Dataset extract section start
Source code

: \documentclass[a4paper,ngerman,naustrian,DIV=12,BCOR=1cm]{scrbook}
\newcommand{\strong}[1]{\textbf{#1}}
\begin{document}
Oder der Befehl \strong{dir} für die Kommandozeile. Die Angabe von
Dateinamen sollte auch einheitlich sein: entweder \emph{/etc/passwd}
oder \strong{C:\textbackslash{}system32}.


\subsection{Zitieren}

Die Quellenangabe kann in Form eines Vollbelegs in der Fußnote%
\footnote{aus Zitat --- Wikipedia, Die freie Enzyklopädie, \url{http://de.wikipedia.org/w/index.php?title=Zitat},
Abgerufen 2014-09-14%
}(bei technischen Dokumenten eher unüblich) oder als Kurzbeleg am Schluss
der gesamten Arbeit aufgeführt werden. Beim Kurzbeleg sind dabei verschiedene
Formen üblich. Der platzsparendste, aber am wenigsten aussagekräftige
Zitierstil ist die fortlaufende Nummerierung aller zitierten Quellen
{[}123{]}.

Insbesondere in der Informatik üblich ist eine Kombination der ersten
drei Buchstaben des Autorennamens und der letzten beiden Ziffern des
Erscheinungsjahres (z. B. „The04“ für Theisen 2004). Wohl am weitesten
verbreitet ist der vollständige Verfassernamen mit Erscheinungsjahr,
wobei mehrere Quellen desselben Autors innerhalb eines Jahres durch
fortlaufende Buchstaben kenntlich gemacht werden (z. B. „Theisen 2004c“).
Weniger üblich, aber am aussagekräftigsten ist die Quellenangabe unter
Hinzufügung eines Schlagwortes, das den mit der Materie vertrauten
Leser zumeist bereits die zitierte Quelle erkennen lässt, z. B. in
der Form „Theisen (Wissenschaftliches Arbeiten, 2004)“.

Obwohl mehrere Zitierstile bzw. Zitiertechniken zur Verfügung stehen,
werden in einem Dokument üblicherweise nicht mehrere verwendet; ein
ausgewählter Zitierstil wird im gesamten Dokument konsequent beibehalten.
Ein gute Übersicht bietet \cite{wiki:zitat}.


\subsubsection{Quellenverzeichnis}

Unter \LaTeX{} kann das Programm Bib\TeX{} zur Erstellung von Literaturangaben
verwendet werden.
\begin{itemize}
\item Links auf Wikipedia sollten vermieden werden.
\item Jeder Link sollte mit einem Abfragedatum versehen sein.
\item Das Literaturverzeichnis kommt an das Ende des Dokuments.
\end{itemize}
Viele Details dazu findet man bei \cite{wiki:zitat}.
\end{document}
Dataset extract section end
**Problem to solve:** Gather up every line from the listing above in which the word "Theisen" occurs.

**Written solution:**
Erscheinungsjahres (z. B. „The04“ für Theisen 2004). Wohl am weitesten
fortlaufende Buchstaben kenntlich gemacht werden (z. B. „Theisen 2004c“).
der Form „Theisen (Wissenschaftliches Arbeiten, 2004)“.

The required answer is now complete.